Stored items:
___

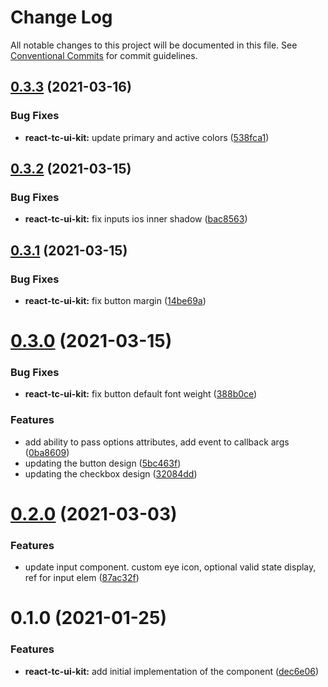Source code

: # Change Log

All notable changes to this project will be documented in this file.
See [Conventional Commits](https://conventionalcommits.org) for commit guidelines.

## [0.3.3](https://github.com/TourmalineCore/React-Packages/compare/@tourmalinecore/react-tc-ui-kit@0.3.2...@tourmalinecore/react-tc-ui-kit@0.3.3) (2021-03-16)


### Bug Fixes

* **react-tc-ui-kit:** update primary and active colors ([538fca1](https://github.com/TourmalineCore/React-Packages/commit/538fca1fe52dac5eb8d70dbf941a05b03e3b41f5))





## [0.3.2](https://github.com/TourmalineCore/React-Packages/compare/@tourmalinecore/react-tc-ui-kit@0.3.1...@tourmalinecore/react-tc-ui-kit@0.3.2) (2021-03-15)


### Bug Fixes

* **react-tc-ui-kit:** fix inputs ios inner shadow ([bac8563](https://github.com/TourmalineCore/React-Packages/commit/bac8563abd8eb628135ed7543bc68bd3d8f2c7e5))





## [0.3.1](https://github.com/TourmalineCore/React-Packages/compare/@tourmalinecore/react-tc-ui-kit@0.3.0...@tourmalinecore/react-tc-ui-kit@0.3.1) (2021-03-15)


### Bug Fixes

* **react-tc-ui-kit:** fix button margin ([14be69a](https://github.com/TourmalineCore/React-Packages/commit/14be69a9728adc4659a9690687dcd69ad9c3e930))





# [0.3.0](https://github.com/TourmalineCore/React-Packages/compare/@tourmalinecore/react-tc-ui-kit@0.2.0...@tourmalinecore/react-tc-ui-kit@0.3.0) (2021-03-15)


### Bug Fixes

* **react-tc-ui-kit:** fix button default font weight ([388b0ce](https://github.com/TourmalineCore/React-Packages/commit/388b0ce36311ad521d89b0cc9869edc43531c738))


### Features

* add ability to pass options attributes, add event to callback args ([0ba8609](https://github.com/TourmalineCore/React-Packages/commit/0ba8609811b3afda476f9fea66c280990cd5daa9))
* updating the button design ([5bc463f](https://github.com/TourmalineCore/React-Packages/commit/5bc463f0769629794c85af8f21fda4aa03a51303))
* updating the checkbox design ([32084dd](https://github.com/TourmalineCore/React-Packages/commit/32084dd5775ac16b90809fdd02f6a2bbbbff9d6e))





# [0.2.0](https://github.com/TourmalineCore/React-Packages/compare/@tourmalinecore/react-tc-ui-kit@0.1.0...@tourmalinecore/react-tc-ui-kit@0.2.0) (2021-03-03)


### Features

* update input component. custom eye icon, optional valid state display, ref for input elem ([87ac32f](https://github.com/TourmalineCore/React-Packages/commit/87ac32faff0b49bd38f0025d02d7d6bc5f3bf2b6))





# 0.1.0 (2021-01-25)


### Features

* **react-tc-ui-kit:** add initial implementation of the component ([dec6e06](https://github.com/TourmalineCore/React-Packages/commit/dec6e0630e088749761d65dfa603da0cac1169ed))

___

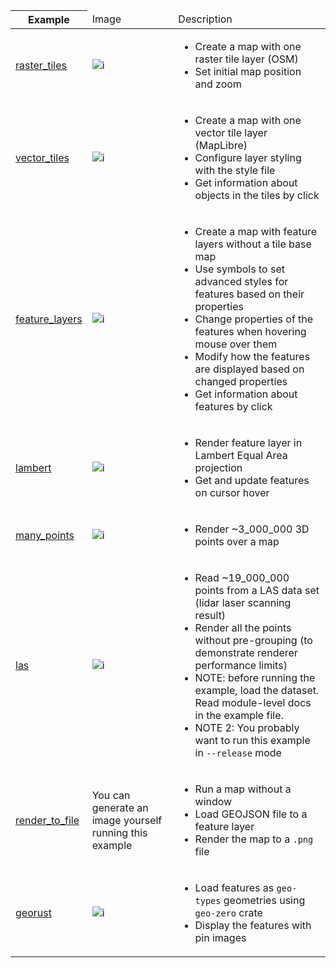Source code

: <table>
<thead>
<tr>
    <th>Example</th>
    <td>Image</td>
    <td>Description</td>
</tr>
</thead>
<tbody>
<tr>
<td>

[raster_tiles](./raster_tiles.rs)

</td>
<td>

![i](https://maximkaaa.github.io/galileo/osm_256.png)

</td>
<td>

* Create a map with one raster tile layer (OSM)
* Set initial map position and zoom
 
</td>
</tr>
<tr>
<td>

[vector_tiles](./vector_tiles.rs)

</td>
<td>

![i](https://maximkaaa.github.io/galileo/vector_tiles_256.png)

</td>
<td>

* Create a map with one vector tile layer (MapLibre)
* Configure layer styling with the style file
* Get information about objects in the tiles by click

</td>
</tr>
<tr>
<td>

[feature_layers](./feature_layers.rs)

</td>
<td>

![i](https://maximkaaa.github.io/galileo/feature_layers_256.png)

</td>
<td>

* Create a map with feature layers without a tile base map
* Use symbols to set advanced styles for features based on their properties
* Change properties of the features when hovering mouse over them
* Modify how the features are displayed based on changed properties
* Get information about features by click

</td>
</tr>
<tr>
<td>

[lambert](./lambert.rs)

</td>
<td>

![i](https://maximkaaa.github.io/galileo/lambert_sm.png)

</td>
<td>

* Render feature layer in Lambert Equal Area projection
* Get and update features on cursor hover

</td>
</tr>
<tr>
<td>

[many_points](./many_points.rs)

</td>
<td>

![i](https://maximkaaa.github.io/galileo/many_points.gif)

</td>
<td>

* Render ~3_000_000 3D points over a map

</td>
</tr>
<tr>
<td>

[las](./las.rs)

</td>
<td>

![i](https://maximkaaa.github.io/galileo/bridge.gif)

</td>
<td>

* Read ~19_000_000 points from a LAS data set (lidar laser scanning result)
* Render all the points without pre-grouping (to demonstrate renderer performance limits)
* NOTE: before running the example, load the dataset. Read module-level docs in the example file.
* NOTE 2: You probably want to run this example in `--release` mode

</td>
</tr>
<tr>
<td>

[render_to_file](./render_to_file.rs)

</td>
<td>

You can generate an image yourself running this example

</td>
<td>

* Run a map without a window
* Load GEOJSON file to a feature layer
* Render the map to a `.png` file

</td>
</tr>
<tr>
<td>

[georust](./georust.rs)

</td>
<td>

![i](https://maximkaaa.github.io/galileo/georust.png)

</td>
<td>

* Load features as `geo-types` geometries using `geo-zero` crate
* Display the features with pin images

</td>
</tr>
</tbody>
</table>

___

Every line above that holds the string "Read" should be returned.

* Read ~19_000_000 points from a LAS data set (lidar laser scanning result)
* NOTE: before running the example, load the dataset. Read module-level docs in the example file.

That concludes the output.